* _Stored data entries_:
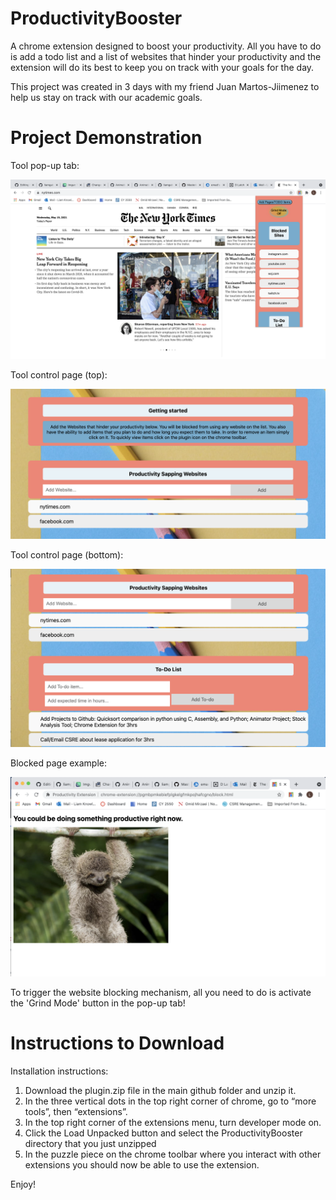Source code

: # ProductivityBooster

A chrome extension designed to boost your productivity. All you have to do is add a todo list and a list of websites that hinder your productivity and the extension will do its best to keep you on track with your goals for the day.

This project was created in 3 days with my friend Juan Martos-Jiimenez to help us stay on track with our academic goals. 

# Project Demonstration

Tool pop-up tab: 

![](readme-images/Screen%20Shot%202021-05-19%20at%202.24.43%20PM.png)

Tool control page (top): 

![](readme-images/Screen%20Shot%202021-05-19%20at%202.28.56%20PM.png)


Tool control page (bottom): 

![](readme-images/Screen%20Shot%202021-05-19%20at%202.29.14%20PM.png)

Blocked page example: 

![](readme-images/Screen%20Shot%202021-05-19%20at%202.30.02%20PM.png)

To trigger the website blocking mechanism, all you need to do is activate the 'Grind Mode' button in the pop-up tab! 

# Instructions to Download 

Installation instructions:
1. Download the plugin.zip file in the main github folder and unzip it.
2. In the three vertical dots in the top right corner of chrome, go to “more tools”, then
“extensions”.
3. In the top right corner of the extensions menu, turn developer mode on.
4. Click the Load Unpacked button and select the ProductivityBooster directory that you
just unzipped
5. In the puzzle piece on the chrome toolbar where you interact with other extensions you
should now be able to use the extension.

Enjoy! 
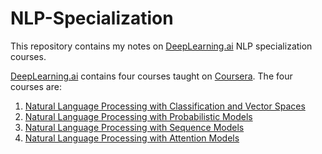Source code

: # NLP-Specialization

This repository contains my notes on [DeepLearning.ai](https://deeplearning.ai) NLP specialization courses.

[DeepLearning.ai](https://deeplearning.ai)  contains four courses taught on [Coursera](https://www.coursera.org/specializations/natural-language-processing). The four courses are:

1. [Natural Language Processing with Classification and Vector Spaces](https://github.com/ijelliti/Deeplearning.ai-Natural-Language-Processing-Specialization/tree/master/1%20-%20Natural%20Language%20Processing%20with%20Classification%20and%20Vector%20Spaces)
2. [Natural Language Processing with Probabilistic Models](https://github.com/ijelliti/Deeplearning.ai-Natural-Language-Processing-Specialization/tree/master/2%20-%20Natural%20Language%20Processing%20with%20Probabilistic%20Models)
3. [Natural Language Processing with Sequence Models](https://github.com/ijelliti/Deeplearning.ai-Natural-Language-Processing-Specialization/tree/master/3%20-%20Natural%20Language%20Processing%20with%20Sequence%20Models)
4. [Natural Language Processing with Attention Models](https://github.com/ijelliti/Deeplearning.ai-Natural-Language-Processing-Specialization/tree/master/4%20-%20Natural%20Language%20Processing%20with%20Attention%20Models)
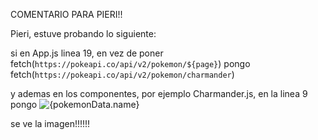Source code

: COMENTARIO PARA PIERI!!

Pieri, estuve probando lo siguiente:

si en App.js linea 19, en vez de poner fetch(`https://pokeapi.co/api/v2/pokemon/${page}`)
pongo fetch(`https://pokeapi.co/api/v2/pokemon/charmander`)

y ademas en los componentes, por ejemplo Charmander.js, en la linea 9
pongo <img src={pokemonData.sprites.front_default} alt={pokemonData.name} />

se ve la imagen!!!!!!
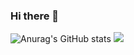 ### Hi there 👋

![Anurag's GitHub stats](https://github-readme-stats.vercel.app/api?username=JongMinCh0i&&show_icons=true&theme=tokyonight)
 <img src="http://mazandi.herokuapp.com/api?handle={imonlyone}&theme=warm"/>
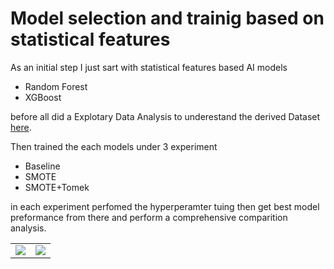 # Model selection and trainig based on statistical features
As an initial step I just sart with statistical features based AI models
- Random Forest
- XGBoost

before all did a Explotary Data Analysis to underestand the derived Dataset [here](EDA.ipynb).

Then trained the each models under 3 experiment
- Baseline
- SMOTE
- SMOTE+Tomek

in each experiment perfomed the hyperperamter tuing  then get best model preformance from there and perform a comprehensive comparition analysis.

<table width="100%">
  <tr>
    <td align="left">
      <a href="../feature_extraction_and_Labeling/readme.md"><img src="https://img.shields.io/badge/Previous-blue?style=for-the-badge"></a>
    </td>
    <td align="right">
      <a href="../Models-with-embeddings/readme.md"><img src="https://img.shields.io/badge/Next-green?style=for-the-badge"></a>
    </td>
  </tr>
</table>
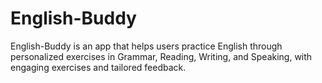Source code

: # English-Buddy
English-Buddy is an app that helps users practice English through personalized exercises in Grammar, Reading, Writing, and Speaking, with engaging exercises and tailored feedback.
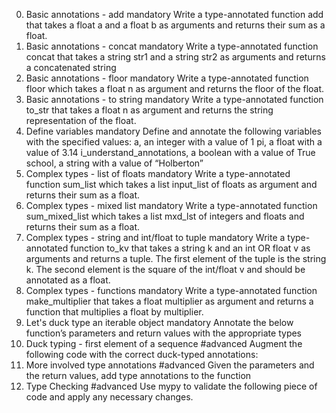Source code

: 0. Basic annotations - add
mandatory
Write a type-annotated function add that takes a float a and a float b as arguments and returns their sum as a float.
1. Basic annotations - concat
mandatory
Write a type-annotated function concat that takes a string str1 and a string str2 as arguments and returns a concatenated string
2. Basic annotations - floor
mandatory
Write a type-annotated function floor which takes a float n as argument and returns the floor of the float.
3. Basic annotations - to string
mandatory
Write a type-annotated function to_str that takes a float n as argument and returns the string representation of the float.
4. Define variables
mandatory
Define and annotate the following variables with the specified values:
a, an integer with a value of 1
pi, a float with a value of 3.14
i_understand_annotations, a boolean with a value of True
school, a string with a value of “Holberton”
5. Complex types - list of floats
mandatory
Write a type-annotated function sum_list which takes a list input_list of floats as argument and returns their sum as a float.
6. Complex types - mixed list
mandatory
Write a type-annotated function sum_mixed_list which takes a list mxd_lst of integers and floats and returns their sum as a float.
7. Complex types - string and int/float to tuple
mandatory
Write a type-annotated function to_kv that takes a string k and an int OR float v as arguments and returns a tuple. The first element of the tuple is the string k. The second element is the square of the int/float v and should be annotated as a float.
8. Complex types - functions
mandatory
Write a type-annotated function make_multiplier that takes a float multiplier as argument and returns a function that multiplies a float by multiplier.
9. Let's duck type an iterable object
mandatory
Annotate the below function’s parameters and return values with the appropriate types
10. Duck typing - first element of a sequence
#advanced
Augment the following code with the correct duck-typed annotations:
11. More involved type annotations
#advanced
Given the parameters and the return values, add type annotations to the function
12. Type Checking
#advanced
Use mypy to validate the following piece of code and apply any necessary changes.
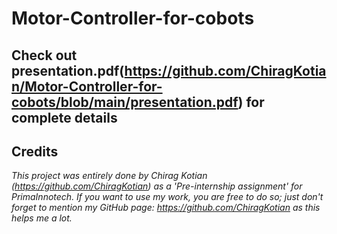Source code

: # Motor-Controller-for-cobots


## Check out presentation.pdf(https://github.com/ChiragKotian/Motor-Controller-for-cobots/blob/main/presentation.pdf) for complete details


## Credits

_This project was entirely done by Chirag Kotian (https://github.com/ChiragKotian) as a 'Pre-internship assignment' for PrimaInnotech. If you want to use my work, you are free to do so; just don't forget to mention my GitHub page: https://github.com/ChiragKotian  as this helps me a lot._
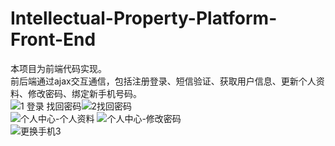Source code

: # Intellectual-Property-Platform-Front-End
本项目为前端代码实现。  
前后端通过ajax交互通信，包括注册登录、短信验证、获取用户信息、更新个人资料、修改密码、绑定新手机号码。  
![1 登录](https://user-images.githubusercontent.com/59349853/155118068-276f3e46-c484-4e3b-bff1-436c6ad33585.png)
找回密码![2找回密码](https://user-images.githubusercontent.com/59349853/155118238-cd88b0ee-54e9-40fa-9554-e0ea7bd83393.png)  
![个人中心-个人资料](https://user-images.githubusercontent.com/59349853/155120126-b6983161-2ac3-4cbb-9139-331daafe4e68.png)
![个人中心-修改密码](https://user-images.githubusercontent.com/59349853/155120513-e4e4a5b8-73c3-4dda-9f67-59c57a61d9a0.png)  
![更换手机3](https://user-images.githubusercontent.com/59349853/157408348-a8b24648-401f-4d17-abd0-a53217419536.png)
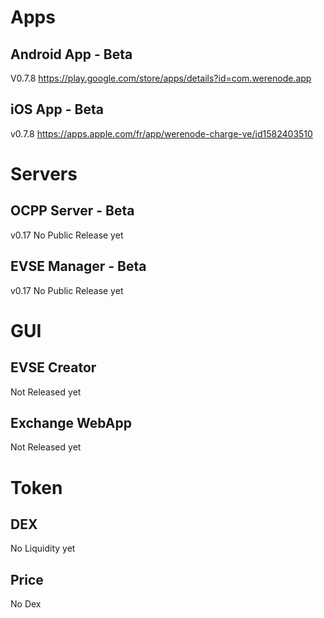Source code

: # Apps

## Android App - Beta
V0.7.8
https://play.google.com/store/apps/details?id=com.werenode.app

## iOS App - Beta
v0.7.8
https://apps.apple.com/fr/app/werenode-charge-ve/id1582403510

# Servers 

## OCPP Server - Beta
v0.17 
No Public Release yet

## EVSE Manager - Beta
v0.17 
No Public Release yet

# GUI

## EVSE Creator
Not Released yet

## Exchange WebApp
Not Released yet 

# Token

## DEX
No Liquidity yet

## Price
No Dex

* _Exercise aim_: Give the records again exactly, minus the pictures.

* _Output for this exercise_:
Source code

: # ProductivityBooster

A chrome extension designed to boost your productivity. All you have to do is add a todo list and a list of websites that hinder your productivity and the extension will do its best to keep you on track with your goals for the day.

This project was created in 3 days with my friend Juan Martos-Jiimenez to help us stay on track with our academic goals. 

# Project Demonstration

Tool pop-up tab: 

![](readme-images/Screen%20Shot%202021-05-19%20at%202.24.43%20PM.png)

Tool control page (top): 

![](readme-images/Screen%20Shot%202021-05-19%20at%202.28.56%20PM.png)


Tool control page (bottom): 

![](readme-images/Screen%20Shot%202021-05-19%20at%202.29.14%20PM.png)

Blocked page example: 

![](readme-images/Screen%20Shot%202021-05-19%20at%202.30.02%20PM.png)

To trigger the website blocking mechanism, all you need to do is activate the 'Grind Mode' button in the pop-up tab! 

# Instructions to Download 

Installation instructions:
1. Download the plugin.zip file in the main github folder and unzip it.
2. In the three vertical dots in the top right corner of chrome, go to “more tools”, then
“extensions”.
3. In the top right corner of the extensions menu, turn developer mode on.
4. Click the Load Unpacked button and select the ProductivityBooster directory that you
just unzipped
5. In the puzzle piece on the chrome toolbar where you interact with other extensions you
should now be able to use the extension.

Enjoy! 
Source code

: # NLP-Specialization

This repository contains my notes on [DeepLearning.ai](https://deeplearning.ai) NLP specialization courses.

[DeepLearning.ai](https://deeplearning.ai)  contains four courses taught on [Coursera](https://www.coursera.org/specializations/natural-language-processing). The four courses are:

1. [Natural Language Processing with Classification and Vector Spaces](https://github.com/ijelliti/Deeplearning.ai-Natural-Language-Processing-Specialization/tree/master/1%20-%20Natural%20Language%20Processing%20with%20Classification%20and%20Vector%20Spaces)
2. [Natural Language Processing with Probabilistic Models](https://github.com/ijelliti/Deeplearning.ai-Natural-Language-Processing-Specialization/tree/master/2%20-%20Natural%20Language%20Processing%20with%20Probabilistic%20Models)
3. [Natural Language Processing with Sequence Models](https://github.com/ijelliti/Deeplearning.ai-Natural-Language-Processing-Specialization/tree/master/3%20-%20Natural%20Language%20Processing%20with%20Sequence%20Models)
4. [Natural Language Processing with Attention Models](https://github.com/ijelliti/Deeplearning.ai-Natural-Language-Processing-Specialization/tree/master/4%20-%20Natural%20Language%20Processing%20with%20Attention%20Models)
Source code

: COMENTARIO PARA PIERI!!

Pieri, estuve probando lo siguiente:

si en App.js linea 19, en vez de poner fetch(`https://pokeapi.co/api/v2/pokemon/${page}`)
pongo fetch(`https://pokeapi.co/api/v2/pokemon/charmander`)

y ademas en los componentes, por ejemplo Charmander.js, en la linea 9
pongo <img src={pokemonData.sprites.front_default} alt={pokemonData.name} />

se ve la imagen!!!!!!
 ### Hi there 👋

![Anurag's GitHub stats](https://github-readme-stats.vercel.app/api?username=JongMinCh0i&&show_icons=true&theme=tokyonight)
 <img src="http://mazandi.herokuapp.com/api?handle={imonlyone}&theme=warm"/>
 # Model selection and trainig based on statistical features
As an initial step I just sart with statistical features based AI models
- Random Forest
- XGBoost

before all did a Explotary Data Analysis to underestand the derived Dataset [here](EDA.ipynb).

Then trained the each models under 3 experiment
- Baseline
- SMOTE
- SMOTE+Tomek

in each experiment perfomed the hyperperamter tuing  then get best model preformance from there and perform a comprehensive comparition analysis.

<table width="100%">
  <tr>
    <td align="left">
      <a href="../feature_extraction_and_Labeling/readme.md"><img src="https://img.shields.io/badge/Previous-blue?style=for-the-badge"></a>
    </td>
    <td align="right">
      <a href="../Models-with-embeddings/readme.md"><img src="https://img.shields.io/badge/Next-green?style=for-the-badge"></a>
    </td>
  </tr>
</table>
Source code

: # English-Buddy
English-Buddy is an app that helps users practice English through personalized exercises in Grammar, Reading, Writing, and Speaking, with engaging exercises and tailored feedback.
Source code

: 0. Basic annotations - add
mandatory
Write a type-annotated function add that takes a float a and a float b as arguments and returns their sum as a float.
1. Basic annotations - concat
mandatory
Write a type-annotated function concat that takes a string str1 and a string str2 as arguments and returns a concatenated string
2. Basic annotations - floor
mandatory
Write a type-annotated function floor which takes a float n as argument and returns the floor of the float.
3. Basic annotations - to string
mandatory
Write a type-annotated function to_str that takes a float n as argument and returns the string representation of the float.
4. Define variables
mandatory
Define and annotate the following variables with the specified values:
a, an integer with a value of 1
pi, a float with a value of 3.14
i_understand_annotations, a boolean with a value of True
school, a string with a value of “Holberton”
5. Complex types - list of floats
mandatory
Write a type-annotated function sum_list which takes a list input_list of floats as argument and returns their sum as a float.
6. Complex types - mixed list
mandatory
Write a type-annotated function sum_mixed_list which takes a list mxd_lst of integers and floats and returns their sum as a float.
7. Complex types - string and int/float to tuple
mandatory
Write a type-annotated function to_kv that takes a string k and an int OR float v as arguments and returns a tuple. The first element of the tuple is the string k. The second element is the square of the int/float v and should be annotated as a float.
8. Complex types - functions
mandatory
Write a type-annotated function make_multiplier that takes a float multiplier as argument and returns a function that multiplies a float by multiplier.
9. Let's duck type an iterable object
mandatory
Annotate the below function’s parameters and return values with the appropriate types
10. Duck typing - first element of a sequence
#advanced
Augment the following code with the correct duck-typed annotations:
11. More involved type annotations
#advanced
Given the parameters and the return values, add type annotations to the function
12. Type Checking
#advanced
Use mypy to validate the following piece of code and apply any necessary changes.
Source code

: # Motor-Controller-for-cobots


## Check out presentation.pdf(https://github.com/ChiragKotian/Motor-Controller-for-cobots/blob/main/presentation.pdf) for complete details


## Credits

_This project was entirely done by Chirag Kotian (https://github.com/ChiragKotian) as a 'Pre-internship assignment' for PrimaInnotech. If you want to use my work, you are free to do so; just don't forget to mention my GitHub page: https://github.com/ChiragKotian  as this helps me a lot._
Source code

: # Intellectual-Property-Platform-Front-End
本项目为前端代码实现。  
前后端通过ajax交互通信，包括注册登录、短信验证、获取用户信息、更新个人资料、修改密码、绑定新手机号码。  
![1 登录](https://user-images.githubusercontent.com/59349853/155118068-276f3e46-c484-4e3b-bff1-436c6ad33585.png)
找回密码![2找回密码](https://user-images.githubusercontent.com/59349853/155118238-cd88b0ee-54e9-40fa-9554-e0ea7bd83393.png)  
![个人中心-个人资料](https://user-images.githubusercontent.com/59349853/155120126-b6983161-2ac3-4cbb-9139-331daafe4e68.png)
![个人中心-修改密码](https://user-images.githubusercontent.com/59349853/155120513-e4e4a5b8-73c3-4dda-9f67-59c57a61d9a0.png)  
![更换手机3](https://user-images.githubusercontent.com/59349853/157408348-a8b24648-401f-4d17-abd0-a53217419536.png)
Source code

: # Apps

## Android App - Beta
V0.7.8
https://play.google.com/store/apps/details?id=com.werenode.app

## iOS App - Beta
v0.7.8
https://apps.apple.com/fr/app/werenode-charge-ve/id1582403510

# Servers 

## OCPP Server - Beta
v0.17 
No Public Release yet

## EVSE Manager - Beta
v0.17 
No Public Release yet

# GUI

## EVSE Creator
Not Released yet

## Exchange WebApp
Not Released yet 

# Token

## DEX
No Liquidity yet

## Price
No Dex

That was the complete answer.